The meme going around the past few weeks is that al-Qaeda is on the ropes. One of the first places I saw it in the mainstream press was an LA Times story from April, the main themes of which have been echoed recently in the Bergen/Cruickshank and Wright pieces. The main evidence offered is that several hard-line religious scholars that used to support AQ have now renounced the organization. Awda (Saudi cleric), Hamid al-Ali (Kuwaiti cleric), Sayyid Imam (former head of Egyptian al-Jihad), and the Grand Mufti of Saudi Arabia are the most commonly cited personalities.

Michael Scheuer dissents (of course!), arguing that these scholars have either been co-opted, have an ax to grind, or are has-beens, so their criticism won’t matter to the Jihadis. In fact, Scheuer argues that the Jihadis are on the march:

these arguments are occurring in the context of the jihadis expanding in North Africa, the Levant, and Europe; effectively resisting U.S.-led military coalitions in Iraq and Afghanistan; and winning elections every time one is held in the Arab world — Gaza, Egypt, Bahrain, and most recently in Kuwait.

There is something to the recent meme that Scheuer is missing: these attacks from former prominent supporters or fellow travelers are severely damaging the publics’ opinion of AQ, especially among educated Salafis. The books or letters written by Awda or Sayyid Imam are carefully formulated criticisms of AQ from within the classical Islamic tradition, not silly there-is-no-violence-in-jihad arguments. Moreover, these men have major names in the Jihadi-Salafi community and their earlier works are still much cited, so they have to be dealt with. Although Zawahiri dismisses their attacks in precisely the same way Scheuer does, he wrote a 188-page book in response to one of them, Sayyid Imam. And he released it only two months after Imam’s book came out. You do not write a book of that length and release it that fast if you are not worried. Since Scheuer is all about listening to the enemy, he should not be so quick to dismiss something Zawahiri takes so seriously.

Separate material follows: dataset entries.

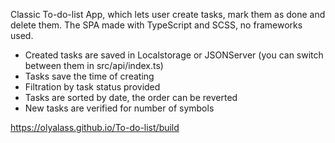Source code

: Classic To-do-list App, which lets user create tasks, mark them as done and delete them. 
The SPA made with TypeScript and SCSS, no frameworks used. 
- Created tasks are saved in Localstorage or JSONServer (you can switch between them in src/api/index.ts)
- Tasks save the time of creating
- Filtration by task status provided 
- Tasks are sorted by date, the order can be reverted
- New tasks are verified for number of symbols

https://olyalass.github.io/To-do-list/build
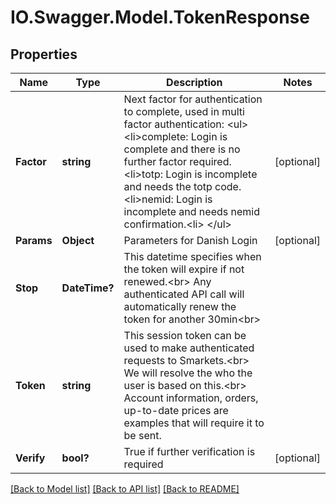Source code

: # IO.Swagger.Model.TokenResponse
## Properties

Name | Type | Description | Notes
------------ | ------------- | ------------- | -------------
**Factor** | **string** |  Next factor for authentication to complete, used in multi factor authentication: &lt;ul&gt; &lt;li&gt;complete: Login is complete and there is no further factor required. &lt;li&gt;totp: Login is incomplete and needs the totp code. &lt;li&gt;nemid: Login is incomplete and needs nemid confirmation.&lt;li&gt; &lt;/ul&gt;      | [optional] 
**Params** | **Object** | Parameters for Danish Login | [optional] 
**Stop** | **DateTime?** |  This datetime specifies when the token will expire if not renewed.&lt;br&gt; Any authenticated API call will automatically renew the token for another 30min&lt;br&gt;      | 
**Token** | **string** |  This session token can be used to make authenticated requests to Smarkets.&lt;br&gt; We will resolve the who the user is based on this.&lt;br&gt; Account information, orders, up-to-date prices are examples that will require it to be sent.      | 
**Verify** | **bool?** | True if further verification is required | [optional] 

[[Back to Model list]](../README.md#documentation-for-models) [[Back to API list]](../README.md#documentation-for-api-endpoints) [[Back to README]](../README.md)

That said, Scheuer is right that there is a little too much optimism about AQ’s impending doom. AQ may be collapsing in Iraq and losing the larger war for public sympathy, but it is still attracting recruits and expanding its operations on the margins of the Middle East–Algeria and Pakistan/Afghanistan.
It is also casting its eye on Yemen, Lebanon, and Gaza (good luck with the last two!).

In short, there are some positive signs that AQ is losing the war of perceptions (i.e. it looks like a loser right now), but it is still quite strong.

One final note: Scheuer’s suggestion that the recent electoral successes of the Muslim Brotherhood in Egypt and the Salafis in Kuwait constitute jihadi expansion is wrongheaded. What does the U.S. stand to gain by lumping democratically-elected MB and Salafi candidates in with AQ? The U.S. should be looking for ways to increase the political participation of these groups while identifying local variations between them that can be used to the advantage of the U.S. and to the detriment of AQ.